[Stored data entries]
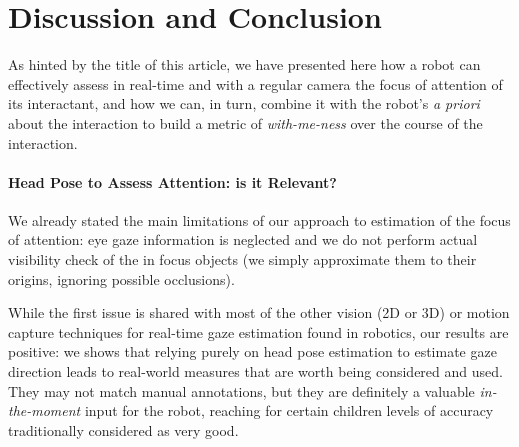 \documentclass{sig-alternate}
\begin{document}



\section{Discussion and Conclusion}

As hinted by the title of this article, we have presented here how a robot can
effectively assess in real-time and with a regular camera the focus of attention
of its interactant, and how we can, in turn, combine it with the robot's {\it a priori}
about the interaction to build a metric of
\emph{with-me-ness} over the course of the interaction.

\paragraph{Head Pose to Assess Attention: is it Relevant?}

%

We already stated the main limitations of our approach to estimation of the
focus of attention: eye gaze information is neglected and we do not perform
actual visibility check of the in focus objects (we simply approximate them to
their origins, ignoring possible occlusions).

While the first issue is shared with most of the other vision (2D or 3D) or motion
capture techniques for real-time gaze estimation found in robotics,
our results are positive: we shows that relying
purely on head pose estimation to estimate gaze direction leads to real-world
measures that are worth being considered and used. They may not match manual
annotations, but they are definitely a valuable \emph{in-the-moment} input for
the robot, reaching for certain children levels of accuracy traditionally
considered as very good.
\end{document}
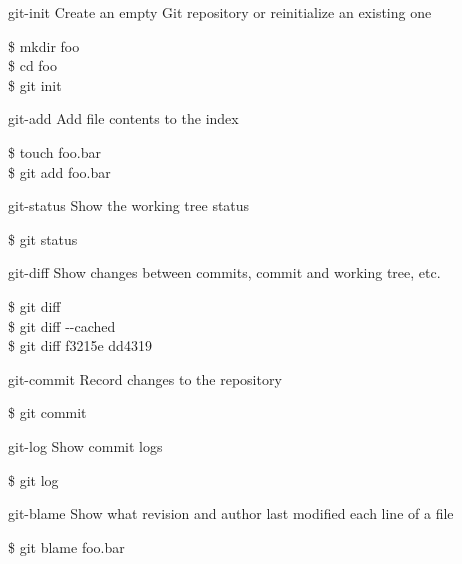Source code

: \documentclass{beamer}
\begin{document}
\begin{frame}{git-init}
  Create an empty Git repository or reinitialize an existing one
  \begin{Example}
    \$ mkdir foo \\
    \$ cd foo \\
    \$ git init
  \end{Example}
\end{frame}

\begin{frame}{git-add}
  Add file contents to the index
  \begin{Example}
    \$ touch foo.bar \\
    \$ git add foo.bar
  \end{Example}
\end{frame}

\begin{frame}{git-status}
  Show the working tree status
  \begin{Example}
    \$ git status
  \end{Example}
\end{frame}

\begin{frame}{git-diff}
  Show changes between commits, commit and working tree, etc.
  \begin{Example}
    \$ git diff \\
    \$ git diff -{}-cached \\
    \$ git diff f3215e dd4319
  \end{Example}
\end{frame}

\begin{frame}{git-commit}
  Record changes to the repository
  \begin{Example}
    \$ git commit
  \end{Example}
\end{frame}

\begin{frame}{git-log}
  Show commit logs
  \begin{Example}
    \$ git log
  \end{Example}
\end{frame}

\begin{frame}{git-blame}
  Show what revision and author last modified each line of a file
  \begin{Example}
    \$ git blame foo.bar
  \end{Example}
\end{frame}
\end{document}
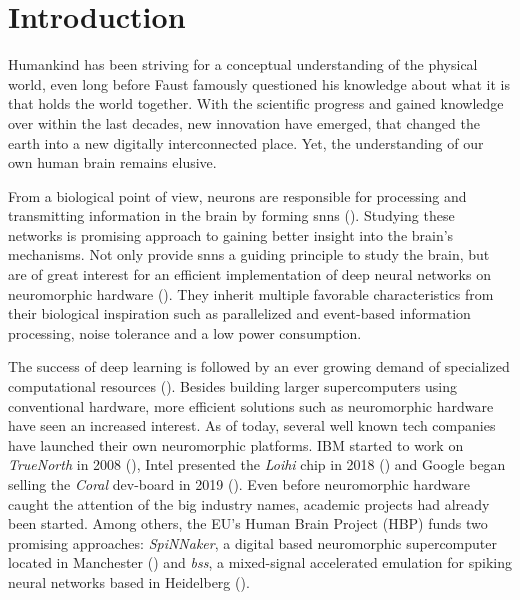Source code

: \chapter{Introduction}


Humankind has been striving for a conceptual understanding of the physical world, even long before Faust famously questioned his knowledge about what it is that holds the world together. With the scientific progress and gained knowledge over within the last decades, new innovation have emerged, that changed the earth into a new digitally interconnected place. Yet, the understanding of our own human brain remains elusive.

From a biological point of view, neurons are responsible for processing and transmitting information in the brain by forming \glspl{snn} (\citealp{gerstner2014dynamics}). Studying these networks is promising approach to gaining better insight into the brain's mechanisms. Not only provide \glspl{snn} a guiding principle to study the brain, but are of great interest for an efficient implementation of deep neural networks on neuromorphic hardware (\citealp{pfeiffer2018deep}). They inherit multiple favorable characteristics from their biological inspiration such as parallelized and event-based information processing, noise tolerance and a low power consumption.

The success of deep learning is followed by an ever growing demand of specialized computational resources (\citealp{mayer2020scalable}). Besides building larger supercomputers using conventional hardware, more efficient solutions such as neuromorphic hardware have seen an increased interest. As of today, several well known tech companies have launched their own neuromorphic platforms. IBM started to work on \emph{TrueNorth} in 2008 (\citealp{akopyan2015truenorth}), Intel presented the \emph{Loihi} chip in 2018 (\citealp{davies2018loihi}) and Google began selling the \emph{Coral} dev-board in 2019 (\citealp{cass2019taking}). Even before neuromorphic hardware caught the attention of the big industry names, academic projects had already been started. Among others, the EU's Human Brain Project (HBP) funds two promising approaches: \emph{SpiNNaker}, a digital based neuromorphic supercomputer located in Manchester (\citealp{furber2014spinnaker}) and \emph{\gls{bss}}, a mixed-signal accelerated emulation for spiking neural networks based in Heidelberg (\citealp{brainscales_webpublic}).

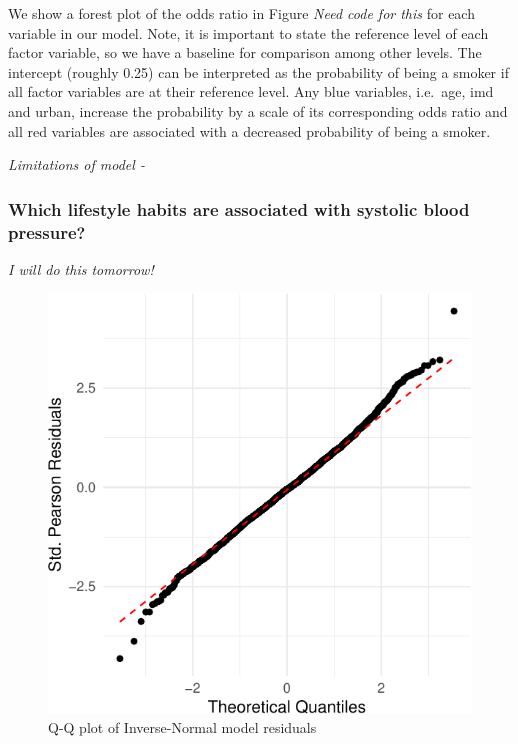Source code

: \documentclass[
  11pt,
]{article}
\begin{document}
We show a forest plot of the odds ratio in Figure \emph{Need code for
this} for each variable in our model. Note, it is important to state the
reference level of each factor variable, so we have a baseline for
comparison among other levels. The intercept (roughly 0.25) can be
interpreted as the probability of being a smoker if all factor variables
are at their reference level. Any blue variables, i.e.~age, imd and
urban, increase the probability by a scale of its corresponding odds
ratio and all red variables are associated with a decreased probability
of being a smoker.

\emph{Limitations of model -}

\subsubsection{Which lifestyle habits are associated with systolic blood
pressure?}\label{which-lifestyle-habits-are-associated-with-systolic-blood-pressure}

\emph{I will do this tomorrow!}

\begin{figure}[H]

{\centering \includegraphics{Coursework_files/figure-latex/output qq plot for q3-1} 

}

\caption{Q-Q plot of Inverse-Normal model residuals}\label{fig:output qq plot for q3}
\end{figure}
\end{document}
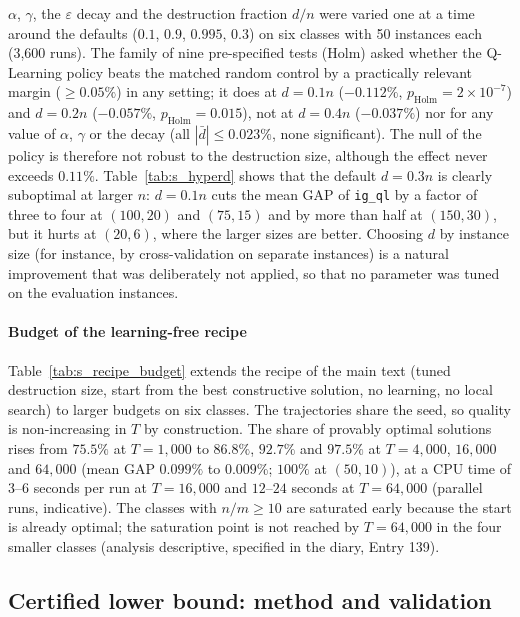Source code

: \documentclass[final,3p,times,11pt,authoryear]{elsarticle}
\begin{document}
$\alpha$, $\gamma$, the $\varepsilon$ decay and the destruction fraction
$d/n$ were varied one at a time around the defaults ($0.1$, $0.9$, $0.995$,
$0.3$) on six classes with 50 instances each (3{,}600 runs). The family of
nine pre-specified tests (Holm) asked whether the Q-Learning policy beats
the matched random control by a practically relevant margin
($\geq0.05\%$) in any setting; it does at $d=0.1n$ ($-0.112\%$,
$p_{\mathrm{Holm}}=2\times10^{-7}$) and $d=0.2n$ ($-0.057\%$,
$p_{\mathrm{Holm}}=0.015$), not at $d=0.4n$ ($-0.037\%$) nor for any value of
$\alpha$, $\gamma$ or the decay (all $|\bar d|\leq0.023\%$, none
significant). The null of the policy is therefore not robust to the
destruction size, although the effect never exceeds $0.11\%$.
Table~\ref{tab:s_hyperd} shows that the default $d=0.3n$ is clearly
suboptimal at larger $n$: $d=0.1n$ cuts the mean GAP of \texttt{ig\_ql}
by a factor of three to four at $(100,20)$ and $(75,15)$ and by more than half at
$(150,30)$, but it hurts at $(20,6)$, where the larger sizes are better. Choosing $d$ by instance size (for instance, by cross-validation on
separate instances) is a natural improvement that was deliberately not
applied, so that no parameter was tuned on the evaluation instances.



\paragraph{Budget of the learning-free recipe}
Table~\ref{tab:s_recipe_budget} extends the recipe of the main text (tuned destruction size, start from the best constructive solution, no learning, no local search) to larger budgets on six classes. The trajectories share the seed, so quality is non-increasing in $T$ by construction. The share of provably optimal solutions rises from $75.5\%$ at $T=1{,}000$ to $86.8\%$, $92.7\%$ and $97.5\%$ at $T=4{,}000$, $16{,}000$ and $64{,}000$ (mean GAP $0.099\%$ to $0.009\%$; $100\%$ at $(50,10)$), at a CPU time of $3$--$6$ seconds per run at $T=16{,}000$ and $12$--$24$ seconds at $T=64{,}000$ (parallel runs, indicative). The classes with $n/m\geq10$ are saturated early because the start is already optimal; the saturation point is not reached by $T=64{,}000$ in the four smaller classes (analysis descriptive, specified in the diary, Entry 139).


\subsection{Certified lower bound: method and validation}
\label{sec:lbaf}
\end{document}
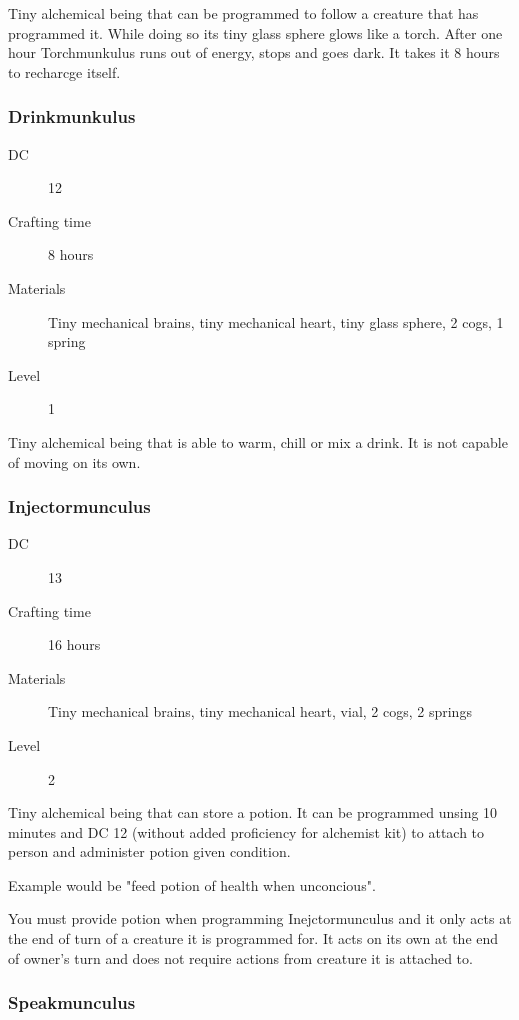Tiny alchemical being that can be programmed to follow a creature that has programmed it. While doing so its tiny glass sphere glows like a torch. After one hour Torchmunkulus runs out of energy, stops and goes dark. It takes it 8 hours to recharcge itself.

\subsubsection{Drinkmunkulus}

\begin{description}
\item [DC] 12 \arcana
\item [Crafting time] 8 hours
\item [Materials] Tiny mechanical brains, tiny mechanical heart, tiny glass sphere, 2 cogs, 1 spring
\item [Level] 1
\end{description}

Tiny alchemical being that is able to warm, chill or mix a drink. It is not capable of moving on its own.

\subsubsection{Injectormunculus}

\begin{description}
\item [DC] 13 \arcana
\item [Crafting time] 16 hours
\item [Materials] Tiny mechanical brains, tiny mechanical heart, vial, 2 cogs, 2 springs
\item [Level] 2
\end{description}

Tiny alchemical being that can store a potion. It can be programmed unsing 10 minutes and DC 12 \intelligence (without added proficiency for alchemist kit) to attach to person and administer potion given condition.

Example would be "feed potion of health when unconcious".

You must provide potion when programming Inejctormunculus and it only acts at the end of turn of a creature it is programmed for. It acts on its own at the end of owner's turn and does not require actions from creature it is attached to.

\subsubsection{Speakmunculus}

- **TASK PROMPT**:
Please copy each line of the records above that holds the word "reference".

- **WRITTEN SOLUTION**:
reference level of each factor variable, so we have a baseline for
are at their reference level. Any blue variables, i.e.~age, imd and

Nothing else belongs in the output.